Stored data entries
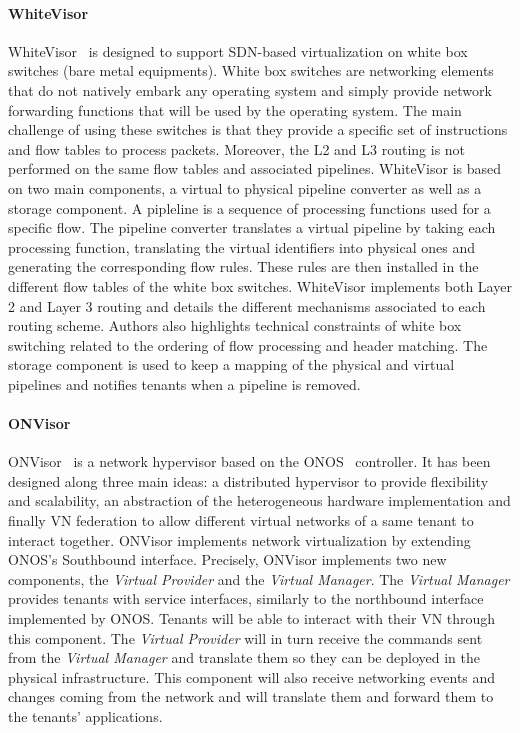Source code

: \paragraph{WhiteVisor}
WhiteVisor~\cite{whitevisor-Yu2019} is designed to support SDN-based virtualization on white box switches (\ie bare metal equipments).
White box switches are networking elements that do not natively embark any operating system and simply provide network forwarding functions that will be used by the operating system.  
The main challenge of using these switches is that they provide a specific set of instructions and flow tables to process packets. 
Moreover, the L2 and L3 routing is not performed on the same flow tables and associated pipelines.
WhiteVisor is based on two main components, a virtual to physical pipeline converter as well as a storage component.
A pipleline is a sequence of processing functions used for a specific flow.
The pipeline converter translates a virtual pipeline by taking each processing function, translating the virtual identifiers into physical ones and generating the corresponding flow rules. These rules are then installed in the different flow tables of the white box switches. WhiteVisor implements both Layer 2 and Layer 3 routing and details the different mechanisms associated to each routing scheme. Authors also highlights technical constraints of white box switching related to the ordering of flow processing and header matching. The storage component is used to keep a mapping of the physical and virtual pipelines and notifies tenants when a pipeline is removed. 


\paragraph{ONVisor}
ONVisor~\cite{ONVisor-Han2018} is a network hypervisor based on the ONOS~\cite{onos-Berde2014a} controller.
It has been designed along three main ideas: a distributed hypervisor to provide flexibility and scalability, an abstraction of the heterogeneous hardware implementation and finally VN federation to allow different virtual networks of a same tenant to interact together.
ONVisor implements network virtualization by extending ONOS's Southbound interface.
Precisely, ONVisor implements two new components, the \textit{Virtual Provider} and the \textit{Virtual Manager}.
The \textit{Virtual Manager} provides tenants with service interfaces, similarly to the northbound interface implemented by ONOS. Tenants will be able to interact with their VN through this component.
The \textit{Virtual Provider} will in turn receive the commands sent from the \textit{Virtual Manager} and translate them so they can be deployed in the physical infrastructure. This component will also receive networking events and changes coming from the network and will translate them and forward them to the tenants' applications.

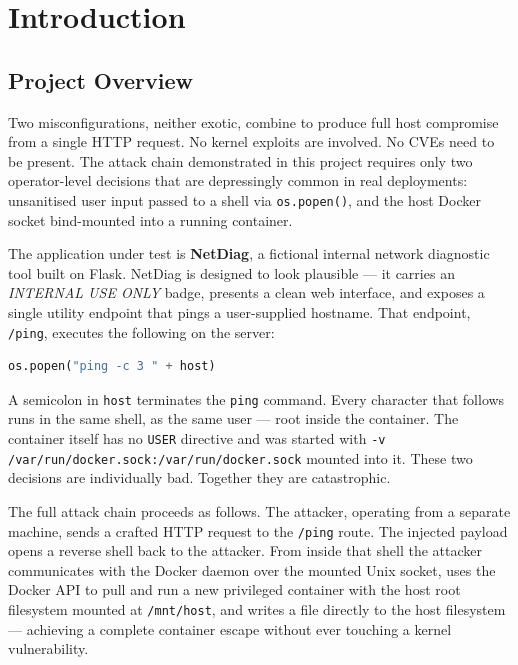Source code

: 
\chapter{Introduction}

\section{Project Overview}

Two misconfigurations, neither exotic, combine to produce full host compromise
from a single HTTP request. No kernel exploits are involved. No CVEs need to be
present. The attack chain demonstrated in this project requires only two
operator-level decisions that are depressingly common in real deployments:
unsanitised user input passed to a shell via \texttt{os.popen()}, and the host
Docker socket bind-mounted into a running container.

The application under test is \textbf{NetDiag}, a fictional internal network
diagnostic tool built on Flask. NetDiag is designed to look plausible --- it
carries an \textit{INTERNAL USE ONLY} badge, presents a clean web interface, and
exposes a single utility endpoint that pings a user-supplied hostname. That
endpoint, \texttt{/ping}, executes the following on the server:

\begin{lstlisting}[language=python]
os.popen("ping -c 3 " + host)
\end{lstlisting}

A semicolon in \texttt{host} terminates the \texttt{ping} command. Every
character that follows runs in the same shell, as the same user --- root inside
the container. The container itself has no \texttt{USER} directive and was
started with \texttt{-v /var/run/docker.sock:/var/run/docker.sock} mounted into
it. These two decisions are individually bad. Together they are catastrophic.

The full attack chain proceeds as follows. The attacker, operating from a
separate machine, sends a crafted HTTP request to the \texttt{/ping} route. The
injected payload opens a reverse shell back to the attacker. From inside that
shell the attacker communicates with the Docker daemon over the mounted Unix
socket, uses the Docker API to pull and run a new privileged container with the
host root filesystem mounted at \texttt{/mnt/host}, and writes a file directly
to the host filesystem --- achieving a complete container escape without ever
touching a kernel vulnerability.

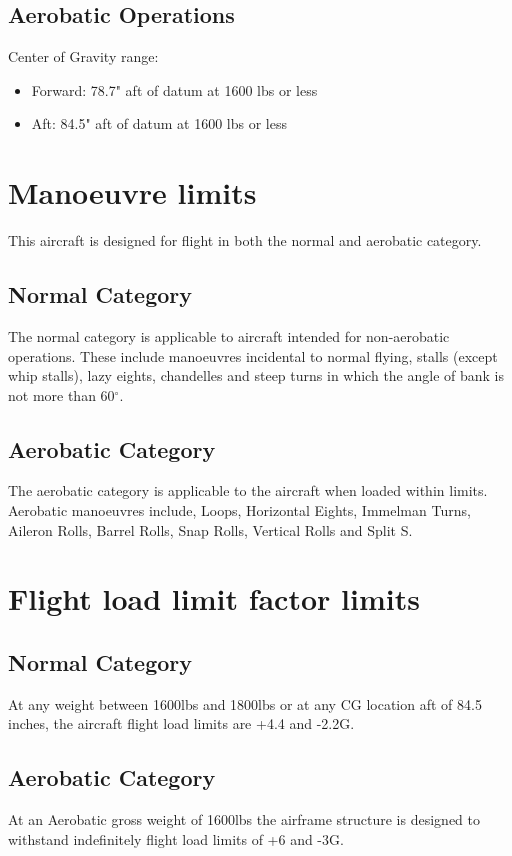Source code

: \subsection{Aerobatic Operations}
Center of Gravity range:
\begin{itemize}
\item{Forward:} 78.7" aft of datum at 1600 lbs or less
\item{Aft:} 84.5" aft of datum at 1600 lbs or less
\end{itemize}

\section{Manoeuvre limits}
This aircraft is designed for flight in both the normal and aerobatic category.
\subsection{Normal Category}
The normal category is applicable to aircraft intended for non-aerobatic operations.  These include manoeuvres incidental to normal flying, stalls (except whip stalls), lazy eights, chandelles and steep turns in which the angle of bank is not more than 60$^{\circ}$.

\subsection{Aerobatic Category}
The aerobatic category is applicable to the aircraft when loaded within limits.  Aerobatic manoeuvres include, Loops, Horizontal Eights, Immelman Turns, Aileron Rolls, Barrel Rolls, Snap Rolls, Vertical Rolls and Split S.

\section{Flight load limit factor limits}
\subsection{Normal Category}
At any weight between 1600lbs and 1800lbs or at any CG location aft of 84.5 inches, the aircraft flight load limits are +4.4 and -2.2G.

\subsection{Aerobatic Category}
At an Aerobatic gross weight of 1600lbs the airframe structure is designed to withstand indefinitely flight load limits of +6 and -3G.  

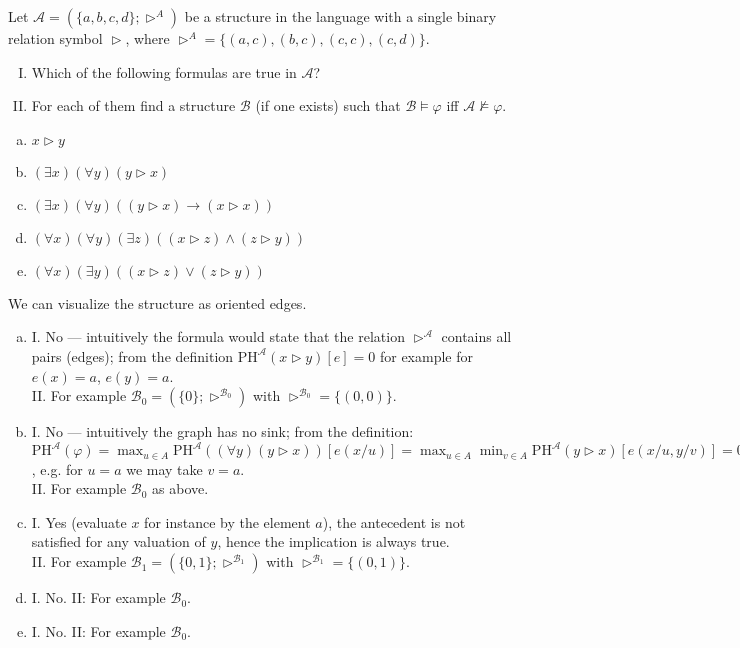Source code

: \begin{problem}

    Let $\mathcal{A}=(\{a,b,c,d\};\vartriangleright^{A})$ be a structure in the language with a single binary relation symbol $\vartriangleright$, where $\vartriangleright^{A}=\{(a,c), (b,c), (c,c), (c,d)\}$. 
    \begin{enumerate}[I.]
        \item Which of the following formulas are true in $\mathcal A$? 
        \item For each of them find a structure $\mathcal{B}$ (if one exists) such that $\mathcal{B}\models \varphi$ iff $\mathcal{A}\not\models \varphi$.
    \end{enumerate}    
    \begin{enumerate}[(a)]
       \item $x \vartriangleright y$
       \item $(\exists x)(\forall y)(y \vartriangleright x)$
       \item $(\exists x)(\forall y)((y \vartriangleright x) \to (x \vartriangleright x))$
       \item $(\forall x)(\forall y)(\exists z)((x \vartriangleright z)\wedge(z \vartriangleright y))$
       \item $(\forall x)(\exists y)((x \vartriangleright z)\vee(z \vartriangleright y))$
    \end{enumerate}

    \begin{solution}

        We can visualize the structure as oriented edges.
        \begin{enumerate}[(a)]
            \item I. No — intuitively the formula would state that the relation $\vartriangleright^\mathcal A$ contains all pairs (edges); from the definition $\mathrm{PH}^\mathcal A(x \vartriangleright y)[e]=0$ for example for $e(x)=a$, $e(y)=a$.\\            
            II. For example $\mathcal B_0=(\{0\};\vartriangleright^{\mathcal B_0})$ with $\vartriangleright^{\mathcal B_0}=\{(0,0)\}$.
            \item I. No — intuitively the graph has no sink; from the definition: $\mathrm{PH}^\mathcal A(\varphi)=\max_{u\in A}\mathrm{PH}^\mathcal A((\forall y)(y \vartriangleright x))[e(x/u)]=\max_{u\in A}\min_{v\in A}\mathrm{PH}^\mathcal A(y \vartriangleright x)[e(x/u,y/v)]=0$, e.g. for $u=a$ we may take $v=a$.\\
            II. For example $\mathcal B_0$ as above.
            \item I. Yes (evaluate $x$ for instance by the element $a$), the antecedent is not satisfied for any valuation of $y$, hence the implication is always true.\\
            II. For example $\mathcal B_1=(\{0,1\};\vartriangleright^{\mathcal B_1})$ with $\vartriangleright^{\mathcal B_1}=\{(0,1)\}$.
            \item I. No. II: For example $\mathcal B_0$.
            \item I. No. II: For example $\mathcal B_0$.  
        \end{enumerate}
        

\end{solution}
\end{problem}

**What is needed**
The records above must be printed exactly; the pictures stay out.

**Worked solution**
Source code

: \paragraph{WhiteVisor}
WhiteVisor~\cite{whitevisor-Yu2019} is designed to support SDN-based virtualization on white box switches (\ie bare metal equipments).
White box switches are networking elements that do not natively embark any operating system and simply provide network forwarding functions that will be used by the operating system.  
The main challenge of using these switches is that they provide a specific set of instructions and flow tables to process packets. 
Moreover, the L2 and L3 routing is not performed on the same flow tables and associated pipelines.
WhiteVisor is based on two main components, a virtual to physical pipeline converter as well as a storage component.
A pipleline is a sequence of processing functions used for a specific flow.
The pipeline converter translates a virtual pipeline by taking each processing function, translating the virtual identifiers into physical ones and generating the corresponding flow rules. These rules are then installed in the different flow tables of the white box switches. WhiteVisor implements both Layer 2 and Layer 3 routing and details the different mechanisms associated to each routing scheme. Authors also highlights technical constraints of white box switching related to the ordering of flow processing and header matching. The storage component is used to keep a mapping of the physical and virtual pipelines and notifies tenants when a pipeline is removed. 


\paragraph{ONVisor}
ONVisor~\cite{ONVisor-Han2018} is a network hypervisor based on the ONOS~\cite{onos-Berde2014a} controller.
It has been designed along three main ideas: a distributed hypervisor to provide flexibility and scalability, an abstraction of the heterogeneous hardware implementation and finally VN federation to allow different virtual networks of a same tenant to interact together.
ONVisor implements network virtualization by extending ONOS's Southbound interface.
Precisely, ONVisor implements two new components, the \textit{Virtual Provider} and the \textit{Virtual Manager}.
The \textit{Virtual Manager} provides tenants with service interfaces, similarly to the northbound interface implemented by ONOS. Tenants will be able to interact with their VN through this component.
The \textit{Virtual Provider} will in turn receive the commands sent from the \textit{Virtual Manager} and translate them so they can be deployed in the physical infrastructure. This component will also receive networking events and changes coming from the network and will translate them and forward them to the tenants' applications.

Source code

: 
\chapter{Introduction}

\section{Project Overview}

Two misconfigurations, neither exotic, combine to produce full host compromise
from a single HTTP request. No kernel exploits are involved. No CVEs need to be
present. The attack chain demonstrated in this project requires only two
operator-level decisions that are depressingly common in real deployments:
unsanitised user input passed to a shell via \texttt{os.popen()}, and the host
Docker socket bind-mounted into a running container.

The application under test is \textbf{NetDiag}, a fictional internal network
diagnostic tool built on Flask. NetDiag is designed to look plausible --- it
carries an \textit{INTERNAL USE ONLY} badge, presents a clean web interface, and
exposes a single utility endpoint that pings a user-supplied hostname. That
endpoint, \texttt{/ping}, executes the following on the server:

\begin{lstlisting}[language=python]
os.popen("ping -c 3 " + host)
\end{lstlisting}

A semicolon in \texttt{host} terminates the \texttt{ping} command. Every
character that follows runs in the same shell, as the same user --- root inside
the container. The container itself has no \texttt{USER} directive and was
started with \texttt{-v /var/run/docker.sock:/var/run/docker.sock} mounted into
it. These two decisions are individually bad. Together they are catastrophic.

The full attack chain proceeds as follows. The attacker, operating from a
separate machine, sends a crafted HTTP request to the \texttt{/ping} route. The
injected payload opens a reverse shell back to the attacker. From inside that
shell the attacker communicates with the Docker daemon over the mounted Unix
socket, uses the Docker API to pull and run a new privileged container with the
host root filesystem mounted at \texttt{/mnt/host}, and writes a file directly
to the host filesystem --- achieving a complete container escape without ever
touching a kernel vulnerability.

Source code

: \subsection{Aerobatic Operations}
Center of Gravity range:
\begin{itemize}
\item{Forward:} 78.7" aft of datum at 1600 lbs or less
\item{Aft:} 84.5" aft of datum at 1600 lbs or less
\end{itemize}

\section{Manoeuvre limits}
This aircraft is designed for flight in both the normal and aerobatic category.
\subsection{Normal Category}
The normal category is applicable to aircraft intended for non-aerobatic operations.  These include manoeuvres incidental to normal flying, stalls (except whip stalls), lazy eights, chandelles and steep turns in which the angle of bank is not more than 60$^{\circ}$.

\subsection{Aerobatic Category}
The aerobatic category is applicable to the aircraft when loaded within limits.  Aerobatic manoeuvres include, Loops, Horizontal Eights, Immelman Turns, Aileron Rolls, Barrel Rolls, Snap Rolls, Vertical Rolls and Split S.

\section{Flight load limit factor limits}
\subsection{Normal Category}
At any weight between 1600lbs and 1800lbs or at any CG location aft of 84.5 inches, the aircraft flight load limits are +4.4 and -2.2G.

\subsection{Aerobatic Category}
At an Aerobatic gross weight of 1600lbs the airframe structure is designed to withstand indefinitely flight load limits of +6 and -3G.  

Source code

: \begin{problem}

    Let $\mathcal{A}=(\{a,b,c,d\};\vartriangleright^{A})$ be a structure in the language with a single binary relation symbol $\vartriangleright$, where $\vartriangleright^{A}=\{(a,c), (b,c), (c,c), (c,d)\}$. 
    \begin{enumerate}[I.]
        \item Which of the following formulas are true in $\mathcal A$? 
        \item For each of them find a structure $\mathcal{B}$ (if one exists) such that $\mathcal{B}\models \varphi$ iff $\mathcal{A}\not\models \varphi$.
    \end{enumerate}    
    \begin{enumerate}[(a)]
       \item $x \vartriangleright y$
       \item $(\exists x)(\forall y)(y \vartriangleright x)$
       \item $(\exists x)(\forall y)((y \vartriangleright x) \to (x \vartriangleright x))$
       \item $(\forall x)(\forall y)(\exists z)((x \vartriangleright z)\wedge(z \vartriangleright y))$
       \item $(\forall x)(\exists y)((x \vartriangleright z)\vee(z \vartriangleright y))$
    \end{enumerate}

    \begin{solution}

        We can visualize the structure as oriented edges.
        \begin{enumerate}[(a)]
            \item I. No — intuitively the formula would state that the relation $\vartriangleright^\mathcal A$ contains all pairs (edges); from the definition $\mathrm{PH}^\mathcal A(x \vartriangleright y)[e]=0$ for example for $e(x)=a$, $e(y)=a$.\\            
            II. For example $\mathcal B_0=(\{0\};\vartriangleright^{\mathcal B_0})$ with $\vartriangleright^{\mathcal B_0}=\{(0,0)\}$.
            \item I. No — intuitively the graph has no sink; from the definition: $\mathrm{PH}^\mathcal A(\varphi)=\max_{u\in A}\mathrm{PH}^\mathcal A((\forall y)(y \vartriangleright x))[e(x/u)]=\max_{u\in A}\min_{v\in A}\mathrm{PH}^\mathcal A(y \vartriangleright x)[e(x/u,y/v)]=0$, e.g. for $u=a$ we may take $v=a$.\\
            II. For example $\mathcal B_0$ as above.
            \item I. Yes (evaluate $x$ for instance by the element $a$), the antecedent is not satisfied for any valuation of $y$, hence the implication is always true.\\
            II. For example $\mathcal B_1=(\{0,1\};\vartriangleright^{\mathcal B_1})$ with $\vartriangleright^{\mathcal B_1}=\{(0,1)\}$.
            \item I. No. II: For example $\mathcal B_0$.
            \item I. No. II: For example $\mathcal B_0$.  
        \end{enumerate}
        

\end{solution}
\end{problem}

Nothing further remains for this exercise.